__About this task__
Return the listing below unchanged, except that the pictures are dropped.

__Listed records__

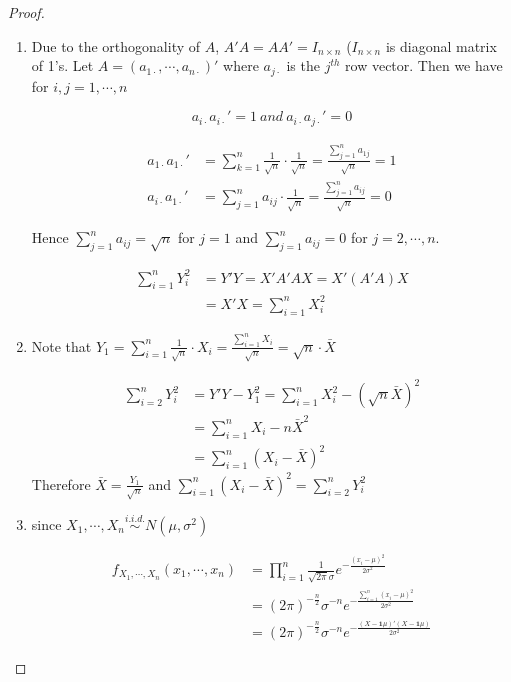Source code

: \documentclass[a4paper, 11pt]{article}
\begin{document}
\begin{proof}
\begin{enumerate}[label=(\alph*)]
	\begin{enumerate}[label=(\roman*)]
	\item  Due to the orthogonality of $A$, $A'A=AA'=I_{n\times n}$ ($I_{n\times n}$ is diagonal matrix of 1's. Let $A=(a_{1\cdot},\cdots,a_{n\cdot })'$ where $a_{j\cdot}$ is the $j^{th}$ row vector. Then we have for $i,j=1,\cdots,n$ 
	
	$$a_{i\cdot }a_{i\cdot}'=1 \ and  \  a_{i\cdot }a_{j\cdot }'=0$$

	
	
	
	\begin{align*}
	a_{1\cdot}a_{1\cdot}'&=\sum_{k=1}^n \frac{1}{\sqrt{n}}\cdot \frac{1}{\sqrt{n}}=\frac{\sum_{j=1}^na_{1j}}{\sqrt{n}}=1
\\
a_{i\cdot}a_{1\cdot}'&=\sum_{j=1}^na_{ij}\cdot\frac{1}{\sqrt{n}}=\frac{\sum_{j=1}^na_{ij}}{\sqrt{n}}=0
	\end{align*}
	
	Hence  $\sum_{j=1}^n a_{ij}=\sqrt{n}$ for $j=1$ and  $\sum_{j=1}^n a_{ij}=0$ for $j=2,\cdots,n$.
	
	\begin{align*}
	\sum_{i=1}^n Y_i ^2& =Y'Y = X'A'AX=X'(A'A)X\\
	& = X'X=\sum_{i=1}^n X_i^2 
	\end{align*}
	
	\item
	Note that $Y_1= \sum_{i=1}^n\frac{1}{\sqrt{n}}\cdot X_i=  \frac{\sum_{i=1}^nX_i}{\sqrt{n}}=\sqrt{n}\cdot\bar{X}$
	
	\begin{align*}
	\sum_{i=2}^nY_i^2&=	Y'Y-Y_1^2=\sum_{i=1}^n X_i^2-\left(\sqrt{n}\bar{X}\right)^2\\
	& = \sum_{i=1}^nX_i-n\bar{X}^2 \\
	& =\sum_{i=1}^n \left(X_i-\bar{X}\right)^2
	\end{align*}
	Therefore $\bar{X}=\frac{Y_1}{\sqrt{n}}$ and $\sum_{i=1}^n \left(X_i-\bar{X}\right)^2 = \sum_{i=2}^n Y_i^2$
	
	\item since $X_1,\cdots,X_n\stackrel{i.i.d.}{\sim}N\left(\mu,\sigma^2\right)$
	
	\begin{align*}
	f_{X_1,\cdots,X_n}\left(x_1,\cdots,x_n\right)& = \prod_{i=1}^n \frac{1}{\sqrt{2\pi}\sigma}e^{-\frac{(x_i-\mu)^2}{2\sigma^2}}\\
	& = \left(2\pi\right)^{-\frac{n}{2}}\sigma^{-n}e^{-\frac{\sum_{i=1}^n\left(x_i-\mu\right)^2}{2\sigma^2}}\\
	& = \left(2\pi\right)^{-\frac{n}{2}}\sigma^{-n}e^{-\frac{(X-\mathbf{1}\mu)'(X-\mathbf{1}\mu)}{2\sigma^2}}
	\end{align*}
	

\end{enumerate}
\end{enumerate}
\end{proof}
\end{document}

__Solution to this problem__
Source code

: \documentclass[a4paper, 11pt]{article}
\begin{document}
\begin{proof}
\begin{enumerate}[label=(\alph*)]
	\begin{enumerate}[label=(\roman*)]
	\item  Due to the orthogonality of $A$, $A'A=AA'=I_{n\times n}$ ($I_{n\times n}$ is diagonal matrix of 1's. Let $A=(a_{1\cdot},\cdots,a_{n\cdot })'$ where $a_{j\cdot}$ is the $j^{th}$ row vector. Then we have for $i,j=1,\cdots,n$ 
	
	$$a_{i\cdot }a_{i\cdot}'=1 \ and  \  a_{i\cdot }a_{j\cdot }'=0$$

	
	
	
	\begin{align*}
	a_{1\cdot}a_{1\cdot}'&=\sum_{k=1}^n \frac{1}{\sqrt{n}}\cdot \frac{1}{\sqrt{n}}=\frac{\sum_{j=1}^na_{1j}}{\sqrt{n}}=1
\\
a_{i\cdot}a_{1\cdot}'&=\sum_{j=1}^na_{ij}\cdot\frac{1}{\sqrt{n}}=\frac{\sum_{j=1}^na_{ij}}{\sqrt{n}}=0
	\end{align*}
	
	Hence  $\sum_{j=1}^n a_{ij}=\sqrt{n}$ for $j=1$ and  $\sum_{j=1}^n a_{ij}=0$ for $j=2,\cdots,n$.
	
	\begin{align*}
	\sum_{i=1}^n Y_i ^2& =Y'Y = X'A'AX=X'(A'A)X\\
	& = X'X=\sum_{i=1}^n X_i^2 
	\end{align*}
	
	\item
	Note that $Y_1= \sum_{i=1}^n\frac{1}{\sqrt{n}}\cdot X_i=  \frac{\sum_{i=1}^nX_i}{\sqrt{n}}=\sqrt{n}\cdot\bar{X}$
	
	\begin{align*}
	\sum_{i=2}^nY_i^2&=	Y'Y-Y_1^2=\sum_{i=1}^n X_i^2-\left(\sqrt{n}\bar{X}\right)^2\\
	& = \sum_{i=1}^nX_i-n\bar{X}^2 \\
	& =\sum_{i=1}^n \left(X_i-\bar{X}\right)^2
	\end{align*}
	Therefore $\bar{X}=\frac{Y_1}{\sqrt{n}}$ and $\sum_{i=1}^n \left(X_i-\bar{X}\right)^2 = \sum_{i=2}^n Y_i^2$
	
	\item since $X_1,\cdots,X_n\stackrel{i.i.d.}{\sim}N\left(\mu,\sigma^2\right)$
	
	\begin{align*}
	f_{X_1,\cdots,X_n}\left(x_1,\cdots,x_n\right)& = \prod_{i=1}^n \frac{1}{\sqrt{2\pi}\sigma}e^{-\frac{(x_i-\mu)^2}{2\sigma^2}}\\
	& = \left(2\pi\right)^{-\frac{n}{2}}\sigma^{-n}e^{-\frac{\sum_{i=1}^n\left(x_i-\mu\right)^2}{2\sigma^2}}\\
	& = \left(2\pi\right)^{-\frac{n}{2}}\sigma^{-n}e^{-\frac{(X-\mathbf{1}\mu)'(X-\mathbf{1}\mu)}{2\sigma^2}}
	\end{align*}
	

\end{enumerate}
\end{enumerate}
\end{proof}
\end{document}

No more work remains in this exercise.